Out Of The Depths: Written After The Reformation Of A Brilliant And Talented Man
Out of the midnight, rayless and cheerless,
by Ella Wheeler Wilcox
Into the morning's golden light;
Out of the clutches of wrong and ruin,
Into the arms of truth and right;
Out of the ways that are ways of sorrow,
Out of the paths that are paths of pain,
Yea, out of the depths has a soul arisen,
And 'one that was lost is found again.'
Lost in the sands of an awful desert,
Lost in the region of imps accursed,
With bones of victims to mark his pathway,
And burning lava to quench his thirst;
Lost in the darkness, astray in the shadows;
Father above, do we pray in vain?
Hark! on the winds come gleeful tidings,
Lo! he was lost, but is found again.
Found! and the sunlight of God's great mercy
Dispels the shadows, and brings the morn.
Found! and the hosts of the dear Redeemer
Are shouting aloud o'er a soul new born,
Plucked, like a brand, from the conflagration,
Cleansed, like a garment, free from stain,
Saved, pray God, for ever and ever;
Lost for a season, but found again.
'Out of the depths' by the grace of heaven,
Out of the depth of woe and shame,
And he blots his name from the roll of drunkards,
To carve it again on the heights of fame.

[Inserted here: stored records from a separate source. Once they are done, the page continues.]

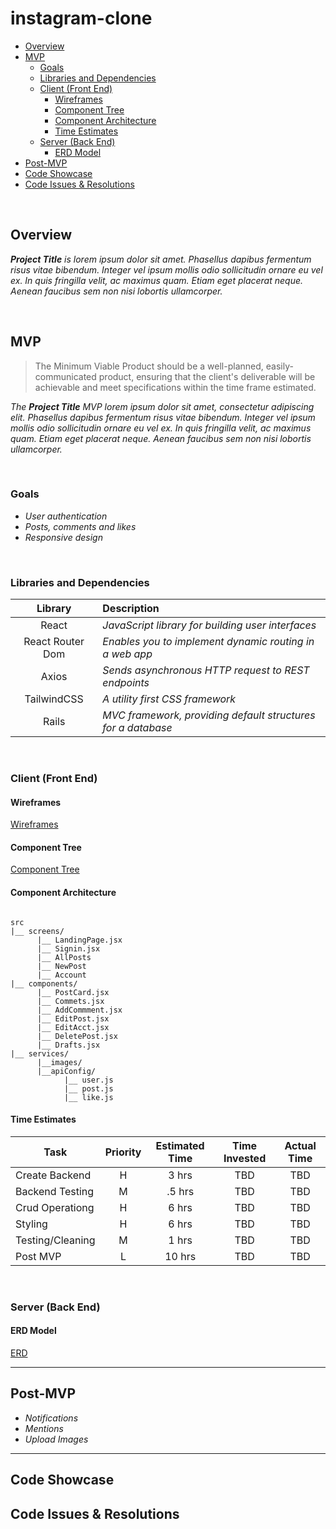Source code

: # instagram-clone

- [Overview](#overview)
- [MVP](#mvp)
  - [Goals](#goals)
  - [Libraries and Dependencies](#libraries-and-dependencies)
  - [Client (Front End)](#client-front-end)
    - [Wireframes](#wireframes)
    - [Component Tree](#component-tree)
    - [Component Architecture](#component-architecture)
    - [Time Estimates](#time-estimates)
  - [Server (Back End)](#server-back-end)
    - [ERD Model](#erd-model)
- [Post-MVP](#post-mvp)
- [Code Showcase](#code-showcase)
- [Code Issues & Resolutions](#code-issues--resolutions)

<br>

## Overview

_**Project Title** is lorem ipsum dolor sit amet. Phasellus dapibus fermentum risus vitae bibendum. Integer vel ipsum mollis odio sollicitudin ornare eu vel ex. In quis fringilla velit, ac maximus quam. Etiam eget placerat neque. Aenean faucibus sem non nisi lobortis ullamcorper._


<br>

## MVP

> The Minimum Viable Product should be a well-planned, easily-communicated product, ensuring that the client's deliverable will be achievable and meet specifications within the time frame estimated.

_The **Project Title** MVP lorem ipsum dolor sit amet, consectetur adipiscing elit. Phasellus dapibus fermentum risus vitae bibendum. Integer vel ipsum mollis odio sollicitudin ornare eu vel ex. In quis fringilla velit, ac maximus quam. Etiam eget placerat neque. Aenean faucibus sem non nisi lobortis ullamcorper._

<br>

### Goals

- _User authentication_
- _Posts, comments and likes_
- _Responsive design_

<br>

### Libraries and Dependencies

|     Library      | Description                                                 |
| :--------------: | :---------------------------------------------------------- |
| React            | _JavaScript library for building user interfaces_           |
| React Router Dom | _Enables you to implement dynamic routing in a web app_     |
| Axios            | _Sends asynchronous HTTP request to REST endpoints_         |
| TailwindCSS      | _A utility first CSS framework_                             |
| Rails            | _MVC framework, providing default structures for a database_|

<br>

### Client (Front End)

#### Wireframes

[Wireframes](https://www.figma.com/file/6NRfzQlMt8kY1KqYzhyhko/Project-4-desktop?node-id=0%3A1)

#### Component Tree

[Component Tree](https://whimsical.com/instagram-clone-vmFxJrg6iRjaKNDrrn8xW)

#### Component Architecture 

``` structure

src
|__ screens/
      |__ LandingPage.jsx
      |__ Signin.jsx
      |__ AllPosts
      |__ NewPost
      |__ Account
|__ components/
      |__ PostCard.jsx
      |__ Commets.jsx
      |__ AddCommment.jsx
      |__ EditPost.jsx
      |__ EditAcct.jsx
      |__ DeletePost.jsx
      |__ Drafts.jsx
|__ services/
      |__images/
      |__apiConfig/
            |__ user.js
            |__ post.js
            |__ like.js

```

#### Time Estimates

| Task                | Priority | Estimated Time | Time Invested | Actual Time |
| ------------------- | :------: | :------------: | :-----------: | :---------: |
| Create Backend      |    H     |     3 hrs      |     TBD       |     TBD     |
| Backend Testing     |    M     |    .5 hrs      |     TBD       |     TBD     |
| Crud Operationg     |    H     |     6 hrs      |     TBD       |     TBD     |
| Styling             |    H     |     6 hrs      |     TBD       |     TBD     |
| Testing/Cleaning    |    M     |     1 hrs      |     TBD       |     TBD     |
| Post MVP            |    L     |    10 hrs      |     TBD       |     TBD     |

<br>

### Server (Back End)

#### ERD Model

[ERD](https://drive.google.com/file/d/1ELkeltsK985_mNir88rjjUhNKWT3oSng/view?usp=sharing)
<br>

***

## Post-MVP

- _Notifications_
- _Mentions_
- _Upload Images_

***

## Code Showcase

## Code Issues & Resolutions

'Wine is a mocker, and strong drink raging.'
Glory to God, he has snapped the chain
That bound him with fetters of steel and iron,
And he that he was lost is found again.
Down with the cup, though it gleam like rubies;
Down with the glass, though it sparkle and shine,
'It bites like a serpent, and stings like an adder,'
There is woe, and sorrow, and shame in wine.
Keen though the sword be, and deadly its mission,
Three times its number the wine-cup has slain.
God, send thy grace unto those it has fettered-
God, grant the lost may be found again.